I'm in trouble in loading Huge data to Bigquery.

In GCS, I have huge & many files like this:

gs://bucket/many_folders/yyyy/mm/dd/many_files.gz

I want to load it to BigQuery, so first, I tried:

bq load --source_format=NEWLINE_DELIMITED_JSON \
  --ignore_unknown_values\
  --max_bad_records=2100000000\
  --nosync\
  project:dataset.table \
  gs://bucket/* \
  schema.txt

which failed because of it exceeded "max_bad_records" limit(the file is an aggregation of many types of log so it causes many errors).

Then I calculated to found that I need to use "*" like:

bq load --source_format=NEWLINE_DELIMITED_JSON \
  --ignore_unknown_values\
  --max_bad_records=2100000000\
  --nosync\
  gs://bucket/many_folders/yyyy/mm/dd/*\
  schema.txt

because of the max_bad_records limitation.

But I found it is very slow(because of pararell-run limitation in BigQuery). And it exceedes daily loading job limitation also.
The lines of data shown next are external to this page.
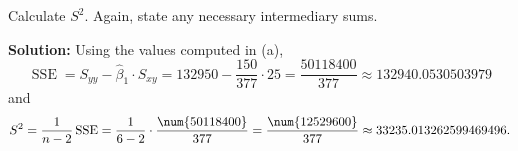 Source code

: Calculate $S^2$. Again, state any necessary intermediary sums.

\nl \textbf{Solution: } Using the values computed in (a),
$$\operatorname{SSE} = S_{yy} - \widehat{\beta}_1 \cdot S_{xy} = 132950 - \frac{150}{377} \cdot 25 = \frac{\num{50118400}}{377} \approx 132940.0530503979$$
and
$$S^2 = \over{n-2} \operatorname{SSE} = \over{6-2} \cdot \frac{\num{50118400}}{377} = \frac{\num{12529600}}{377} \approx 33235.013262599469496.$$

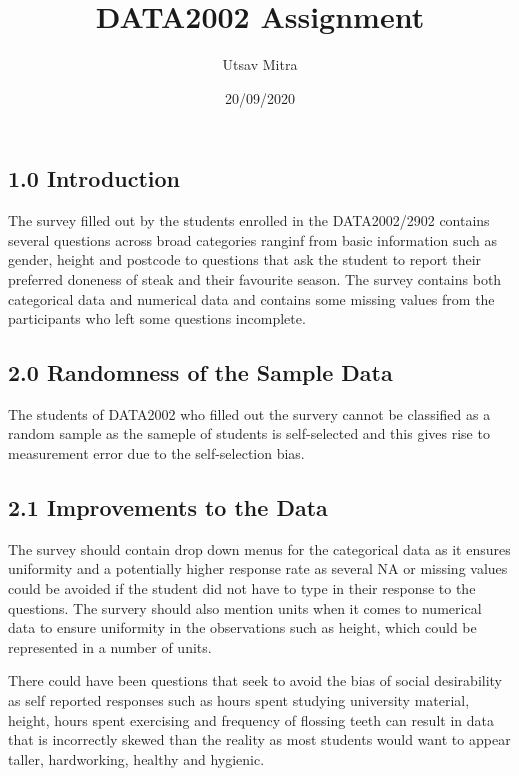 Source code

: \documentclass[
]{article}
\title{DATA2002 Assignment}
\author{Utsav Mitra}
\date{20/09/2020}
\begin{document}
\maketitle

{
\setcounter{tocdepth}{2}
\tableofcontents
}
\hypertarget{introduction}{%
\subsection{1.0 Introduction}\label{introduction}}

The survey filled out by the students enrolled in the DATA2002/2902
contains several questions across broad categories ranginf from basic
information such as gender, height and postcode to questions that ask
the student to report their preferred doneness of steak and their
favourite season. The survey contains both categorical data and
numerical data and contains some missing values from the participants
who left some questions incomplete.

\hypertarget{randomness-of-the-sample-data}{%
\subsection{2.0 Randomness of the Sample
Data}\label{randomness-of-the-sample-data}}

The students of DATA2002 who filled out the survery cannot be classified
as a random sample as the sameple of students is self-selected and this
gives rise to measurement error due to the self-selection bias.

\hypertarget{improvements-to-the-data}{%
\subsection{2.1 Improvements to the
Data}\label{improvements-to-the-data}}

The survey should contain drop down menus for the categorical data as it
ensures uniformity and a potentially higher response rate as several NA
or missing values could be avoided if the student did not have to type
in their response to the questions. The survery should also mention
units when it comes to numerical data to ensure uniformity in the
observations such as height, which could be represented in a number of
units.

There could have been questions that seek to avoid the bias of social
desirability as self reported responses such as hours spent studying
university material, height, hours spent exercising and frequency of
flossing teeth can result in data that is incorrectly skewed than the
reality as most students would want to appear taller, hardworking,
healthy and hygienic.
\end{document}
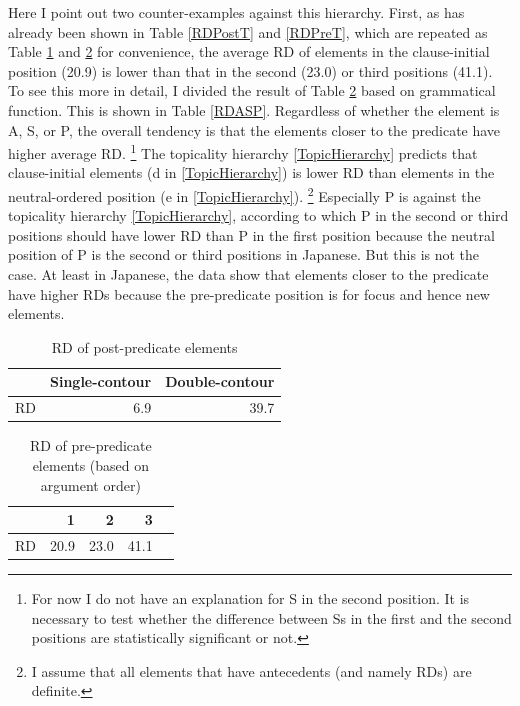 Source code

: Here I point out two counter-examples against this hierarchy.
First,
as has already been shown in Table \ref{RDPostT} and \ref{RDPreT},
which are repeated as Table \ref{RDPostT2} and \ref{RDPreT2} for convenience,
the average RD of elements in the clause-initial position (20.9) is lower than that in the second (23.0) or third positions (41.1).
To see this more in detail,
I divided the result of Table \ref{RDPreT2} based on grammatical function.
This is shown in Table \ref{RDASP}.
Regardless of whether the element is A, S, or P,
the overall tendency is that
the elements closer to the predicate have higher average RD.%
 \footnote{
 For now I do not have an explanation for S in the second position.
 It is necessary to test whether the difference between Ss in the first and the second positions are statistically significant or not.
 }
The topicality hierarchy \ref{TopicHierarchy} predicts that
clause-initial elements (d in \ref{TopicHierarchy}) is lower RD than elements in the neutral-ordered position (e in \ref{TopicHierarchy}).%
	\footnote{
	I assume that all elements that have antecedents (and namely RDs) are definite.
	}
Especially P is against the topicality hierarchy \ref{TopicHierarchy},
according to which P in the second or third positions should have lower RD than P in the first position because the neutral position of P is the second or third positions in Japanese.
But this is not the case.
At least in Japanese,
the data show that
elements closer to the predicate have higher RDs
because the pre-predicate position is for focus and hence new elements.

\begin{table}[bht]
\centering
\caption{RD of post-predicate elements}
\begin{tabular}{lrr}
\toprule
  & Single-contour & Double-contour \\
\midrule
RD & 6.9 & 39.7 \\
\bottomrule
\end{tabular}
\label{RDPostT2}
\end{table}
\begin{table}
\centering
\caption{RD of pre-predicate elements (based on argument order)}
\begin{tabular}{lrrrr}
\toprule
  &  1  & 2 & 3 \\
\midrule
RD & 20.9 & 23.0 & 41.1 \\
\bottomrule
\end{tabular}
\label{RDPreT2}
\end{table}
I prefer not doing this option.

Any idea for solving this situation? I want to load this data as fast as I can.

Thank you for reading.

1
You may use Dataflow to read your data from Cloud Storage and load them to BigQuery. You have several examples in how to read from multiple paths here (1), (2).Yurci

1 Answers

0
votes

I solved it by loading GCS data as one column. Then as a next step I parsed the data.